22/06/2006 | Yazar: Kaos GL

‘Kesin olan bir şey var ki, nasıl kadın psikolojisi varsa, nasıl erkek psikolojisi varsa, bir de eşcinsel psikolojisi var. O halde kimse eşcinsel olduğunu saklamamalı! Günlük yaşam cinsiyete bağımlı yargılardan aşırı derecede etkileniyor.’ Ali Atıf Bir, eşcinsel köşe yazarlarına sesleniyor: Cinsel kimliğinizi açıklamanız gerekiyor.

‘Kesin olan bir şey var ki, nasıl kadın psikolojisi varsa, nasıl erkek psikolojisi varsa, bir de eşcinsel psikolojisi var. O halde kimse eşcinsel olduğunu saklamamalı! Günlük yaşam cinsiyete bağımlı yargılardan aşırı derecede etkileniyor.’ Ali Atıf Bir, eşcinsel köşe yazarlarına sesleniyor: Cinsel kimliğinizi açıklamanız gerekiyor.

KAOS GL

Ali Atıf Bir

Jean-Marc Vallee’nin "Çılgın" adlı filmini izlemek yeni nasip oldu. Çok da beğendim. Vallee şahaser yaratmış. Keşke daha önce izleseymişim.

"Çılgın", eşcinselliğin kaynağı konusunda "taraf" olan bir film.

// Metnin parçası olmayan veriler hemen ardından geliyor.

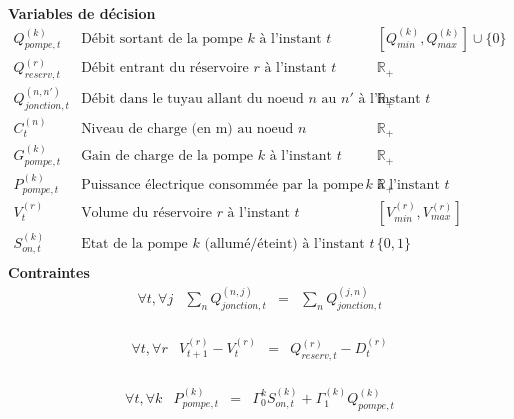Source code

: \documentclass{article}
\begin{document}
\textbf{Variables de décision}
$$
\left.
    \begin{array}{lll}
        Q_{pompe,t}^{(k)}       &   \text{Débit sortant de la pompe $k$ à l'instant $t$}    & [Q_{min}^{(k)},Q_{max}^{(k)}]\cup\{0\}\\[0.2cm]
        Q_{reserv,t}^{(r)}      &   \text{Débit entrant du réservoire $r$ à l'instant $t$}  & \mathbb{R}_+\\[0.2cm]
        Q_{jonction,t}^{(n,n')}   &   \text{Débit dans le tuyau allant du noeud $n$ au $n'$ à l'instant $t$}  &   \mathbb{R}_+\\[0.2cm]
        C_t^{(n)}               &   \text{Niveau de charge (en m) au noeud $n$}             & \mathbb{R}_+\\[0.2cm]
        G_{pompe,t}^{(k)}       &   \text{Gain de charge de la pompe $k$ à l'instant $t$}   & \mathbb{R}_+\\[0.2cm]
        P_{pompe,t}^{(k)}       &   \text{Puissance électrique consommée par la pompe $k$ à l'instant $t$}& \mathbb{R}_+\\[0.2cm]
        V_t^{(r)}               &   \text{Volume du réservoire $r$ à l'instant $t$}& [V_{min}^{(r)},V_{max}^{(r)}]\\[0.2cm]
        S_{on,t}^{(k)}          &   \text{Etat de la pompe $k$ (allumé/éteint) à l'instant $t$}&\{0,1\}\\[0.2cm]
    \end{array}
\right.
$$
\textbf{Contraintes}
\begin{equation}
    \tag{Equilibre flux}  
    \left.
        \begin{array}{lcccc}
            \forall t,\forall j   &   \sum_{n} Q_{jonction,t}^{(n,j)}    & = &   \sum_{n} Q_{jonction,t}^{(j,n)}\\[0.2cm]
        \end{array}
    \right.
\end{equation}

\begin{equation}
    \tag{Satisfaction demande}  
    \left.
        \begin{array}{lcccc}
            \forall t, \forall r   &   V_{t+1}^{(r)}-V_t^{(r)}     & = &   Q_{reserv,t}^{(r)} - D_t^{(r)}\\[0.2cm]
        \end{array}
    \right.
\end{equation}
    
\begin{equation}
    \tag{Conso. élec pompe}  
    \left.
        \begin{array}{lccc}
            \forall t, \forall k   &   P_{pompe,t}^{(k)}     & = &   \Gamma_0^{k}S_{on,t}^{(k)} + \Gamma_1^{(k)}Q_{pompe,t}^{(k)}\\[0.2cm]
        \end{array}
    \right.
\end{equation}
\end{document}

Zac, Kanadalı geniş bir ailenin beş erkek çocuğundan biri. Eşcinsel genlerle doğuyor ancak babasının "erkek adam ol" baskıları sonucunda gelişme çağında bitip tükenmek bilmeyen acılar yaşıyor.

Bir yanda Zac’ın kendini benliğini arama mücadelesi, bir yanda müthiş bir baba sevgisi, diğer yanda toplumun eşcinsellikle ilgili önyargıları.

Ha bir de Zac’ın gökten seçilmiş Neo olarak indirildiğine inanan anne var tabii ki.

Film Kanada’nın Quebec bölgesinde 1960’larda başlıyor, Kudüs çöllerine kadar uzanıyor. Film müziklerinde bol bol David Bowie imzası var. Bu arada Pink Floyd, Rolling Stones’dan da parçalar kulağınıza çalınıyor. 1968 kuşağı için "Çılgın" tam bir retro zihin banyosu olacaktır.

Baba rolünde Michel Cote, Zac rolünde Marc Andre Grondin ve anne rolünde Danielle Proulx, bence devleşiyorlar.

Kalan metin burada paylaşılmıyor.